%%

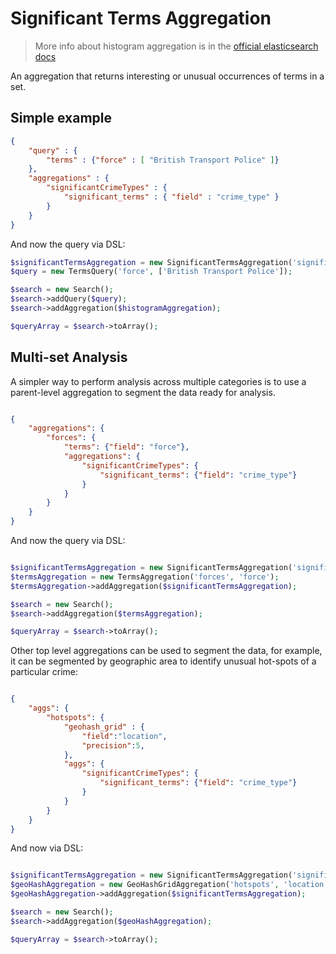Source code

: # Significant Terms Aggregation

> More info about histogram aggregation is in the [official elasticsearch docs][1]

An aggregation that returns interesting or unusual occurrences of terms in a set.

## Simple example

```JSON
{
    "query" : {
        "terms" : {"force" : [ "British Transport Police" ]}
    },
    "aggregations" : {
        "significantCrimeTypes" : {
            "significant_terms" : { "field" : "crime_type" }
        }
    }
}
```

And now the query via DSL:

```php
$significantTermsAggregation = new SignificantTermsAggregation('significantCrimeTypes', 'crime_type');
$query = new TermsQuery('force', ['British Transport Police']);

$search = new Search();
$search->addQuery($query);
$search->addAggregation($histogramAggregation);

$queryArray = $search->toArray();
```

## Multi-set Analysis

A simpler way to perform analysis across multiple categories is to use a parent-level aggregation to segment the data ready for analysis.

```JSON

{
    "aggregations": {
        "forces": {
            "terms": {"field": "force"},
            "aggregations": {
                "significantCrimeTypes": {
                    "significant_terms": {"field": "crime_type"}
                }
            }
        }
    }
}

```

And now the query via DSL:

```php

$significantTermsAggregation = new SignificantTermsAggregation('significantCrimeTypes', 'crime_type');
$termsAggregation = new TermsAggregation('forces', 'force');
$termsAggregation->addAggregation($significantTermsAggregation);

$search = new Search();
$search->addAggregation($termsAggregation);

$queryArray = $search->toArray();

```

Other top level aggregations can be used to segment the data, for example, it can be segmented by
geographic area to identify unusual hot-spots of a particular crime:

```JSON

{
    "aggs": {
        "hotspots": {
            "geohash_grid" : {
                "field":"location",
                "precision":5,
            },
            "aggs": {
                "significantCrimeTypes": {
                    "significant_terms": {"field": "crime_type"}
                }
            }
        }
    }
}

```

And now via DSL:

```php

$significantTermsAggregation = new SignificantTermsAggregation('significantCrimeTypes', 'crime_type');
$geoHashAggregation = new GeoHashGridAggregation('hotspots', 'location', 5);
$geoHashAggregation->addAggregation($significantTermsAggregation);

$search = new Search();
$search->addAggregation($geoHashAggregation);

$queryArray = $search->toArray();

```

[1]: https://www.elastic.co/guide/en/elasticsearch/reference/current/search-aggregations-bucket-significantterms-aggregation.html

%%

** INSTRUCTIONS TO FOLLOW **
No pictures belong in the answer; copy all other parts of the listing exactly.

** RESULT OF THIS TASK **
Source code

: # Significant Terms Aggregation

> More info about histogram aggregation is in the [official elasticsearch docs][1]

An aggregation that returns interesting or unusual occurrences of terms in a set.

## Simple example

```JSON
{
    "query" : {
        "terms" : {"force" : [ "British Transport Police" ]}
    },
    "aggregations" : {
        "significantCrimeTypes" : {
            "significant_terms" : { "field" : "crime_type" }
        }
    }
}
```

And now the query via DSL:

```php
$significantTermsAggregation = new SignificantTermsAggregation('significantCrimeTypes', 'crime_type');
$query = new TermsQuery('force', ['British Transport Police']);

$search = new Search();
$search->addQuery($query);
$search->addAggregation($histogramAggregation);

$queryArray = $search->toArray();
```

## Multi-set Analysis

A simpler way to perform analysis across multiple categories is to use a parent-level aggregation to segment the data ready for analysis.

```JSON

{
    "aggregations": {
        "forces": {
            "terms": {"field": "force"},
            "aggregations": {
                "significantCrimeTypes": {
                    "significant_terms": {"field": "crime_type"}
                }
            }
        }
    }
}

```

And now the query via DSL:

```php

$significantTermsAggregation = new SignificantTermsAggregation('significantCrimeTypes', 'crime_type');
$termsAggregation = new TermsAggregation('forces', 'force');
$termsAggregation->addAggregation($significantTermsAggregation);

$search = new Search();
$search->addAggregation($termsAggregation);

$queryArray = $search->toArray();

```

Other top level aggregations can be used to segment the data, for example, it can be segmented by
geographic area to identify unusual hot-spots of a particular crime:

```JSON

{
    "aggs": {
        "hotspots": {
            "geohash_grid" : {
                "field":"location",
                "precision":5,
            },
            "aggs": {
                "significantCrimeTypes": {
                    "significant_terms": {"field": "crime_type"}
                }
            }
        }
    }
}

```

And now via DSL:

```php

$significantTermsAggregation = new SignificantTermsAggregation('significantCrimeTypes', 'crime_type');
$geoHashAggregation = new GeoHashGridAggregation('hotspots', 'location', 5);
$geoHashAggregation->addAggregation($significantTermsAggregation);

$search = new Search();
$search->addAggregation($geoHashAggregation);

$queryArray = $search->toArray();

```

[1]: https://www.elastic.co/guide/en/elasticsearch/reference/current/search-aggregations-bucket-significantterms-aggregation.html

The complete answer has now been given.